=== Section Start ===

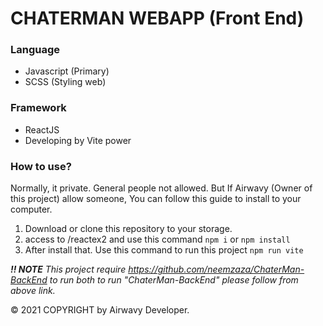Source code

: # CHATERMAN WEBAPP (Front End)

### Language
- Javascript (Primary)
- SCSS (Styling web)

### Framework
- ReactJS
- Developing by Vite power

### How to use?
Normally, it private. General people not allowed. But If Airwavy (Owner of this project) allow someone, You can follow this guide to install to your computer.
1. Download or clone this repository to your storage.
2. access to /reactex2 and use this command `npm i` or `npm install`
3. After install that. Use this command to run this project `npm run vite`

_**!! NOTE** This project require https://github.com/neemzaza/ChaterMan-BackEnd to run both to run "ChaterMan-BackEnd" please follow from above link._

© 2021 COPYRIGHT by Airwavy Developer.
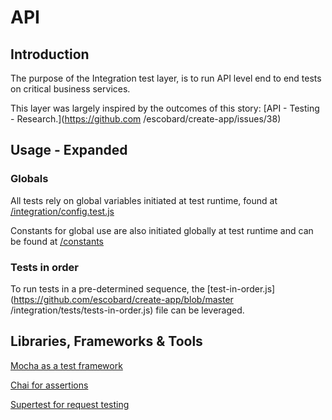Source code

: # API

## Introduction

The purpose of the Integration test layer, is to run API level end to end tests on critical business services.

This layer was largely inspired by the outcomes of this story: [API - Testing - Research.](https://github.com
/escobard/create-app/issues/38)

## Usage - Expanded 

### Globals 

All tests rely on global variables initiated at test runtime, found at [/integration/config.test.js](https://github.com/escobard/create-app/blob/master/integration/config.test.js)

Constants for global use are also initiated globally at test runtime and can be found at [/constants](https://github.com/escobard/create-app/tree/master/integration/constants)

### Tests in order

To run tests in a pre-determined sequence, the [test-in-order.js](https://github.com/escobard/create-app/blob/master
/integration/tests/tests-in-order.js) file can be leveraged.

## Libraries, Frameworks & Tools

[Mocha as a test framework](https://mochajs.org/)

[Chai for assertions](https://www.chaijs.com/)

[Supertest for request testing](https://github.com/visionmedia/supertest)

=== Section End ===

Only a number is wanted here. How many lines in the material contain "escobard"?

4